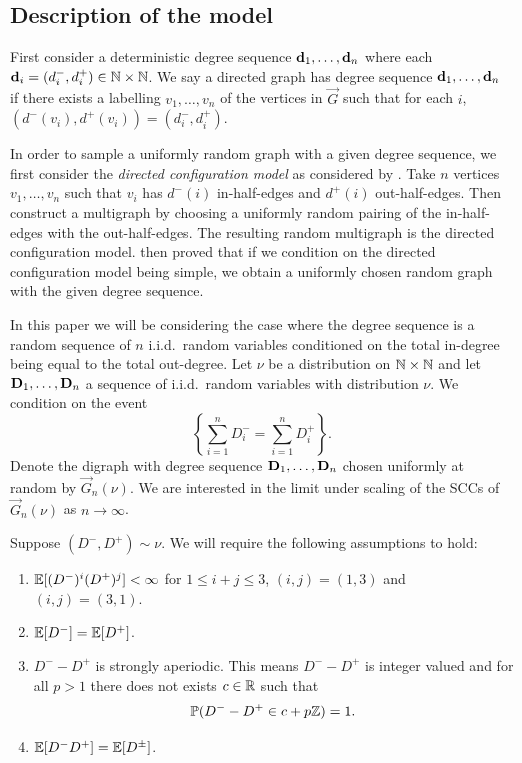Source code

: \subsection{Description of the model}

First consider a deterministic degree sequence ${\mathbf d}_1, \ldots, {\mathbf d}_n$ where each ${\mathbf d}_i = (d_i^-, d_i^+)\in {\mathbb N} \times {\mathbb N}$. We say a directed graph has degree sequence ${\mathbf d}_1, \ldots, {\mathbf d}_n$ if there exists a labelling $v_1, \ldots, v_n$ of the vertices in $\vec{G}$ such that for each $i$, $(d^-(v_i), d^+(v_i)) = (d_i^-, d_i^+)$.

In order to sample a uniformly random graph with a given degree sequence, we first consider the \emph{directed configuration model} as considered by \citet{cooperSizeLargestStrongly2004}. Take $n$ vertices $v_1, \ldots, v_n$ such that $v_i$ has $d^-(i)$ in-half-edges and $d^+(i)$ out-half-edges. Then construct a multigraph by choosing a uniformly random pairing of the in-half-edges with the out-half-edges. The resulting random multigraph is the directed configuration model. \citet{cooperSizeLargestStrongly2004} then proved that if we condition on the directed configuration model being simple, we obtain a uniformly chosen random graph with the given degree sequence.

In this paper we will be considering the case where the degree sequence is a random sequence of $n$ i.i.d.\ random variables conditioned on the total in-degree being equal to the total out-degree. Let $\nu$ be a distribution on ${\mathbb N} \times {\mathbb N}$ and let ${\mathbf D}_1, \ldots, {\mathbf D}_n$ a sequence of i.i.d.\ random variables with distribution $\nu$. We condition on the event
\begin{equation*}
    \left\{ \textstyle \sum_{i=1}^n D_i^- = \sum_{i=1}^n D_i^+ \right\}.
\end{equation*}
Denote the digraph with degree sequence ${\mathbf D}_1, \ldots, {\mathbf D}_n$ chosen uniformly at random by $\vec{G}_n(\nu)$. We are interested in the limit under scaling of the SCCs of $\vec{G}_n(\nu)$ as $n\to \infty$.

Suppose $(D^-, D^+) \sim \nu$. We will require the following assumptions to hold:
\begin{enumerate}
    \item ${\mathbb E}[(D^-)^i(D^+)^j]< \infty$ for $1 \leq i+j\leq 3$, $(i, j) = (1, 3)$ and $(i, j) = (3, 1)$.
    \item ${\mathbb E}[D^-] = {\mathbb E}[D^+]$.
    \item $D^- - D^+$ is strongly aperiodic. This means $D^- - D^+$ is integer valued and for all $p > 1$ there does not exists $c \in {\mathbb R}$ such that 
    \begin{equation*}
        {\mathbb P}(D^- - D^+ \in c + p{\mathbb Z}) = 1.
    \end{equation*}
    \item ${\mathbb E}[D^-D^+] = {\mathbb E}[D^{\pm}]$.
\end{enumerate}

**Directions for this task:**
Out of the material above, gather each line where "item" appears.

**The completed task:**
    \item ${\mathbb E}[(D^-)^i(D^+)^j]< \infty$ for $1 \leq i+j\leq 3$, $(i, j) = (1, 3)$ and $(i, j) = (3, 1)$.
    \item ${\mathbb E}[D^-] = {\mathbb E}[D^+]$.
    \item $D^- - D^+$ is strongly aperiodic. This means $D^- - D^+$ is integer valued and for all $p > 1$ there does not exists $c \in {\mathbb R}$ such that 
    \item ${\mathbb E}[D^-D^+] = {\mathbb E}[D^{\pm}]$.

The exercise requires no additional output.